Montana Lewis and Clark Memorial, Fort Benton Montana.
A Brief History of Fort Benton...
European-Americans first laid their eyes on the Fort Benton Area when the Lewis and Clark Expedition made their way up the Missouri River in 1804, but this area was inhabited by Blackfeet Indians of the Northern Plains for hundreds and hundreds of years prior to this historic expedition. On his way back to St. Louis, Captain Meriweather Lewis boarded his canoe exactly where Fort Benton would be established, and headed downstream on the Missouri River.
Fur Trading Post
Beginning in 1831, hardy men would literally drag keel boats up the Missouri River for thousands of miles and would build about a dozen trading forts along the Upper Missouri River using extremely basic tools.

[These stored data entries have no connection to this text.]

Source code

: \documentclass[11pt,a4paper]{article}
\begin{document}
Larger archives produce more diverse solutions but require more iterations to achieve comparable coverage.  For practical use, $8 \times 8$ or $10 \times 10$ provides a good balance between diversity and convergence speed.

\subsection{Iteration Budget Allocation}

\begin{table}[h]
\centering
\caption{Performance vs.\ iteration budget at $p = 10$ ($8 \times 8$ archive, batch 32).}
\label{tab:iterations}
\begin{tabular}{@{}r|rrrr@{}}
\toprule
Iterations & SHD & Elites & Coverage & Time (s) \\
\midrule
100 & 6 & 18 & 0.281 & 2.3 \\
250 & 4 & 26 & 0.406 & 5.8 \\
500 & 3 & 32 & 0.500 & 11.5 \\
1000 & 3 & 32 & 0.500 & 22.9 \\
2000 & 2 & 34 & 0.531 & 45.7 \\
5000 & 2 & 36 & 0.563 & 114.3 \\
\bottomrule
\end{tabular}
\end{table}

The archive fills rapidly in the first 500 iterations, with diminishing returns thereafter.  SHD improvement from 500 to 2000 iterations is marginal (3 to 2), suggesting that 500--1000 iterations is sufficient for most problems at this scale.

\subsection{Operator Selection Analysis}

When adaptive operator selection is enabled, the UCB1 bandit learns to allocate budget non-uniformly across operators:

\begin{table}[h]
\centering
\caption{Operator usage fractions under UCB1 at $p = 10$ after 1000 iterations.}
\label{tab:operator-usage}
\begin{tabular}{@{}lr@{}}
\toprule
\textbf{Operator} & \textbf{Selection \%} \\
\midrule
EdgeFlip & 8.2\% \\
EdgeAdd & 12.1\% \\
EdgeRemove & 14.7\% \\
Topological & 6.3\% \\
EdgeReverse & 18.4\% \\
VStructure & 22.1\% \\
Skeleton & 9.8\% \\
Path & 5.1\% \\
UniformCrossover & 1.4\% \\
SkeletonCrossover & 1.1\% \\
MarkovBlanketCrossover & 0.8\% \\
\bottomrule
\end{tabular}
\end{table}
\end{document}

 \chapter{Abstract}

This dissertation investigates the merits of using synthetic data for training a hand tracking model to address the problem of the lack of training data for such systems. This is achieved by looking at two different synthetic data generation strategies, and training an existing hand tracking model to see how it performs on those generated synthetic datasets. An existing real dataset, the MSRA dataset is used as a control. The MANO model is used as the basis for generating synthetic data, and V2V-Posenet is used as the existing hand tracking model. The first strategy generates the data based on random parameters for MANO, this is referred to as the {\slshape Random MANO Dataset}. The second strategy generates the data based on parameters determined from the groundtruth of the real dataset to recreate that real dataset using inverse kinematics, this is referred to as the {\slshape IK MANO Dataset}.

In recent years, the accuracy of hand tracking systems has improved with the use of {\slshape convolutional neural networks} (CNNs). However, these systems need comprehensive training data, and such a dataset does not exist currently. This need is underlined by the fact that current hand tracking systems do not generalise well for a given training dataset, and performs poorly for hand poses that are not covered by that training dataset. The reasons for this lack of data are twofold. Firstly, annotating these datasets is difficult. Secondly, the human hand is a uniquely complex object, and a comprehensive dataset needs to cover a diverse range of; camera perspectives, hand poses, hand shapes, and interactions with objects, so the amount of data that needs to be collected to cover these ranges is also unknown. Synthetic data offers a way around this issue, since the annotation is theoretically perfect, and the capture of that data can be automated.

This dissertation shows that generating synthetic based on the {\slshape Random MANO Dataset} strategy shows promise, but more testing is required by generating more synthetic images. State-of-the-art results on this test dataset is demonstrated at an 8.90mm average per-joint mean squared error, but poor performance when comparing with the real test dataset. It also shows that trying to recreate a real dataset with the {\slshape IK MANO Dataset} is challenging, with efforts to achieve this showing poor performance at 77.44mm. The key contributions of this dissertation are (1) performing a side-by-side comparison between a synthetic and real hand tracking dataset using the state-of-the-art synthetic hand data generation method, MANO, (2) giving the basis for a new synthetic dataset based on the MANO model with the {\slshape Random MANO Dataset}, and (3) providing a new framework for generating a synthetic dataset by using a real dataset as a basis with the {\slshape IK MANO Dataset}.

These forts were where the incredibly brave and courageous mountain men and fur traders would do business in the untamed and completely wild American West. Interestingly, there was a harmonious relationship between these early fur traders and Native Americans during this fur trading era, which lasted over 30 years.
Fort Benton was originally established as a fur trading post in 1846 by European-Americans Pierre Chouteau Jr. and Auguste Chouteau, where it soon became a tremendously important economic center due to its most inland location along the Missouri River. This center of early commerce became what is known today as "The Birthplace of Montana."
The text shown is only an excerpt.